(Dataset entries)
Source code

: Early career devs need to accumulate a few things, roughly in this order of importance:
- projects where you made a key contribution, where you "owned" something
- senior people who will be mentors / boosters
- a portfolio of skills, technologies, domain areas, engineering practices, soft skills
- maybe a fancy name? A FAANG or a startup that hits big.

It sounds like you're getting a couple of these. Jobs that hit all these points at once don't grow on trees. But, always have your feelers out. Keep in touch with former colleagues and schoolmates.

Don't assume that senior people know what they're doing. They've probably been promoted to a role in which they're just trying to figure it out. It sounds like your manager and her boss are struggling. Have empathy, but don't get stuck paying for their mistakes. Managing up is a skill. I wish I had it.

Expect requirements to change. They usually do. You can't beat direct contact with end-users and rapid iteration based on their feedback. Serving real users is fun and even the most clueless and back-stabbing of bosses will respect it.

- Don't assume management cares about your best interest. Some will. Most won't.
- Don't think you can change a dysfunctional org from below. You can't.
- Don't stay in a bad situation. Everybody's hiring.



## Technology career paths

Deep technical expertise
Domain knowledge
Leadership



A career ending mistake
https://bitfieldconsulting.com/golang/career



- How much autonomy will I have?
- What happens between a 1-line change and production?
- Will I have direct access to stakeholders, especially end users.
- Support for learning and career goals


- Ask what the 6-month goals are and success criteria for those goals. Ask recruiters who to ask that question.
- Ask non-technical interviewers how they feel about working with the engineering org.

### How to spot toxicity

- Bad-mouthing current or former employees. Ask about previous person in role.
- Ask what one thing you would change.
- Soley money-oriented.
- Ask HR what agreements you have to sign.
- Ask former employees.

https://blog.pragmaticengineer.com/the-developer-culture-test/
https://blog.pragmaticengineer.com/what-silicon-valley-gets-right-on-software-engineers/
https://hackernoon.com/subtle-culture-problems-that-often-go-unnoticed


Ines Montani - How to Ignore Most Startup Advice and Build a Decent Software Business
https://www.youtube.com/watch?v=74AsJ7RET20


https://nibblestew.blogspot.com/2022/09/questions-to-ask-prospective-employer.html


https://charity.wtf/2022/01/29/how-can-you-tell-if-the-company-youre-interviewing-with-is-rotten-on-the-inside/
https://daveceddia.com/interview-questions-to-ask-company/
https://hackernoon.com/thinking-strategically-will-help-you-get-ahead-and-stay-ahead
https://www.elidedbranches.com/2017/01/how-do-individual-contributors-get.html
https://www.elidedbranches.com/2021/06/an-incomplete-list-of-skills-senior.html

▸ Exercise requirements
Beginning at the top of the data, extract each line through the line containing "Don't assume that" and return those lines exactly, with nothing added.

▸ Written response
Source code

: Early career devs need to accumulate a few things, roughly in this order of importance:
- projects where you made a key contribution, where you "owned" something
- senior people who will be mentors / boosters
- a portfolio of skills, technologies, domain areas, engineering practices, soft skills
- maybe a fancy name? A FAANG or a startup that hits big.

It sounds like you're getting a couple of these. Jobs that hit all these points at once don't grow on trees. But, always have your feelers out. Keep in touch with former colleagues and schoolmates.

Don't assume that senior people know what they're doing. They've probably been promoted to a role in which they're just trying to figure it out. It sounds like your manager and her boss are struggling. Have empathy, but don't get stuck paying for their mistakes. Managing up is a skill. I wish I had it.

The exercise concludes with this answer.